Mr. Blum of Icos pointed out that many other health conditions formerly accepted as part of the aging process were routinely treated with medication. “It used to be normal that a man reached a certain age and was expected to have high blood pressure, or a woman was expected to have osteoporosis,” he said. “Now we realize that just because a person’s getting older, they don’t need to go into physical decline.”

But even some urologists who generally consider themselves strong supporters of pharmaceutical intervention say they are concerned that the drugs are now viewed as the all-purpose solution to sexual problems – whether their basis is emotional or physical – and are being overprescribed.

Dr. Arnold Melman, chairman of the urology department at Montefiore Medical Center in the Bronx, said that the publicity about the medications had persuaded many men who have suffered in silence to seek treatment. However, he added, some patients who complain of erectile dysfunction actually experience normal erections during sleep but suffer from psychological or relationship problems that inhibit sexual functioning.

Many of them would benefit more from seeing a counselor or sex therapist than from medication. “When I started doing this in the early 70’s,” he said, “95 percent of people with E.D. were considered to have a psychological problem.
Now the pendulum has swung the other way.

“I think the truth is somewhere in the middle, he said.
“But it’s easier to give a pill than to do the right thing all the time.”

In fact, according to a new study conducted in New Zealand, the changes the drugs can bring to the bedroom – and to relationships – can be far more complicated than advertisements might suggest.

The study, which will be published in the August issue of the journal Social Science & Medicine, drew on lengthy interviews with men who were taking Viagra and women whose sexual partners did.

For a number of men, the drug had restored their sense of masculinity along with their erections. Some men praised the drug for in a sense “rewiring” their penis, and talked about using Viagra as a means of restoring their ability to have sex without a pharmaceutical aid, with one man comparing the process to regaining the use of an atrophied muscle.

But study participants of both sexes also discussed more troubling changes as well, like an increase in opportunity and temptation for men to have sex outside the relationship, a rise in women’s suspicions of infidelity, whether warranted or not, and pressure on the women to have unwanted intercourse – in some cases, so that a pill would not be “wasted.”

Others reported that the use of the drug had not diminished men’s anxiety about performance, but increased it, leading to a fear of psychological dependence on the pill. “I know without it, I run the risk of it falling over [and] so I guess I’m probably a bit frightened of not taking it,” said one man.

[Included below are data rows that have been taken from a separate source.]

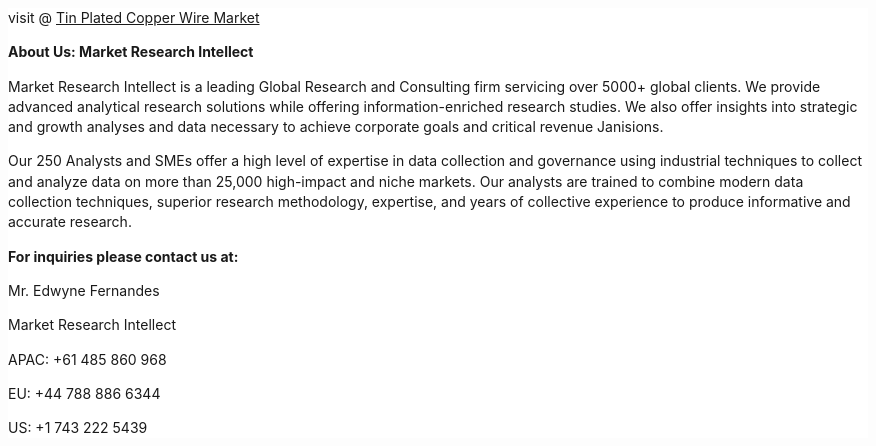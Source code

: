 visit&nbsp;@</strong>&nbsp;</span><span class="font-[700]"><a href="https://www.marketresearchintellect.com/product/global-tin-plated-copper-wire-market/?utm_source=Linkedin&utm_medium=865" target="_blank" data-tracking-control-name="article-ssr-frontend-pulse_little-text-block" data-tracking-will-navigate="" data-test-link="">Tin Plated Copper Wire Market</a></span></p><p><strong><span class="font-[700]">About Us: Market Research Intellect</span></strong></p><p><span class="">Market Research Intellect is a leading Global Research and Consulting firm servicing over 5000+ global clients. We provide advanced analytical research solutions while offering information-enriched research studies.&nbsp;</span>We also offer insights into strategic and growth analyses and data necessary to achieve corporate goals and critical revenue Janisions.</p><p><span class="">Our 250 Analysts and SMEs offer a high level of expertise in data collection and governance using industrial techniques to collect and analyze data on more than 25,000 high-impact and niche markets. Our analysts are trained to combine modern data collection techniques, superior research methodology, expertise, and years of collective experience to produce informative and accurate research.</span></p><p><strong>For inquiries please contact us at:</strong></p><p>Mr. Edwyne Fernandes</p><p>Market Research Intellect</p><p>APAC: +61 485 860 968</p><p>EU: +44 788 886 6344</p><p>US: +1 743 222 5439</p>
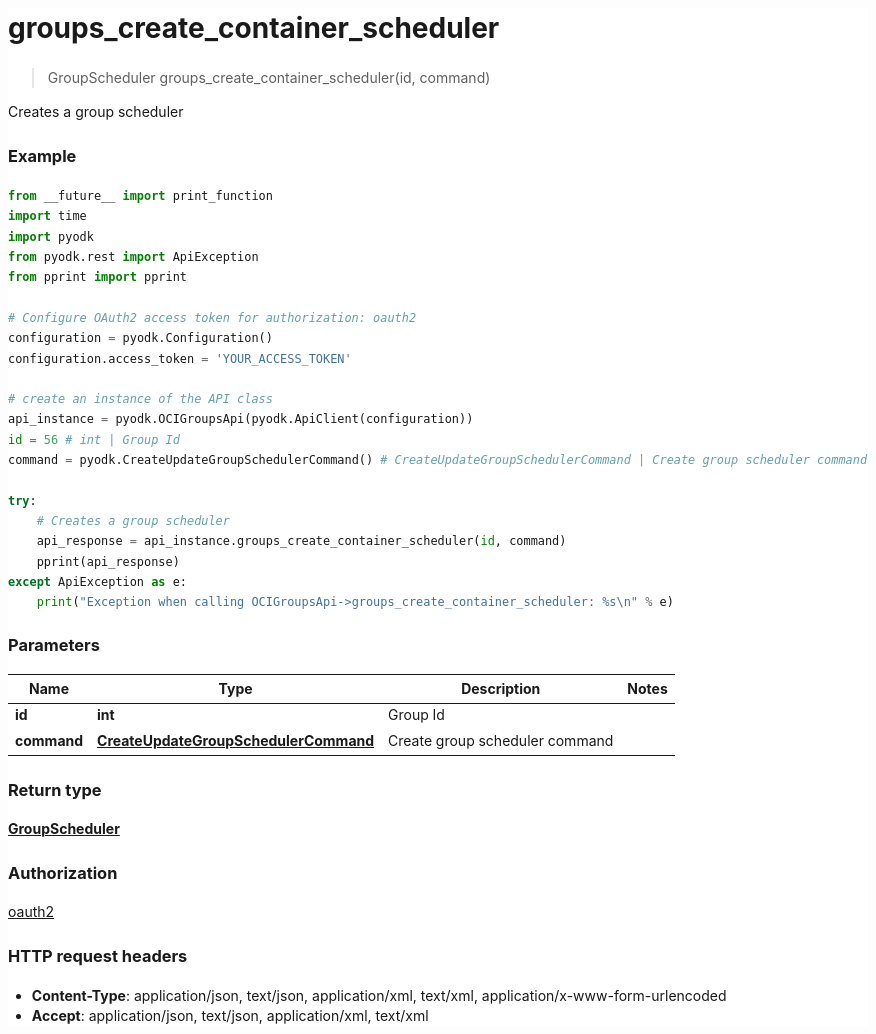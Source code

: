 # **groups_create_container_scheduler**
> GroupScheduler groups_create_container_scheduler(id, command)

Creates a group scheduler

### Example
```python
from __future__ import print_function
import time
import pyodk
from pyodk.rest import ApiException
from pprint import pprint

# Configure OAuth2 access token for authorization: oauth2
configuration = pyodk.Configuration()
configuration.access_token = 'YOUR_ACCESS_TOKEN'

# create an instance of the API class
api_instance = pyodk.OCIGroupsApi(pyodk.ApiClient(configuration))
id = 56 # int | Group Id
command = pyodk.CreateUpdateGroupSchedulerCommand() # CreateUpdateGroupSchedulerCommand | Create group scheduler command

try:
    # Creates a group scheduler
    api_response = api_instance.groups_create_container_scheduler(id, command)
    pprint(api_response)
except ApiException as e:
    print("Exception when calling OCIGroupsApi->groups_create_container_scheduler: %s\n" % e)
```

### Parameters

Name | Type | Description  | Notes
------------- | ------------- | ------------- | -------------
 **id** | **int**| Group Id | 
 **command** | [**CreateUpdateGroupSchedulerCommand**](CreateUpdateGroupSchedulerCommand.md)| Create group scheduler command | 

### Return type

[**GroupScheduler**](GroupScheduler.md)

### Authorization

[oauth2](../README.md#oauth2)

### HTTP request headers

 - **Content-Type**: application/json, text/json, application/xml, text/xml, application/x-www-form-urlencoded
 - **Accept**: application/json, text/json, application/xml, text/xml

“He’s addicted to it,” said one woman of her husband.

For some observers, the issues raised by the drugs rise to the level of philosophical questions about the nature of sex itself. Dr. Kimmel, the Stony Brook sociologist, thinks that many men – and their partners – might benefit from reducing the focus on a rock-hard erection as the essence of male sexuality.

The shift, he said, might actually improve a couple’s sex life by encouraging them to expand their sexual repertoires, explore other parts of their bodies and discover new ways to give each other pleasure. In fact, he added, some women might be less concerned about erections than their partners think.

“These drugs reassert the very phallocentric focus of the definition of sexuality,” Dr. Kimmel said. “In doing that, they frame what in our culture counts in sex and what doesn’t count. And what doesn’t count is anything that’s not penile-vaginal penetration, like touching, kissing, licking and stroking.”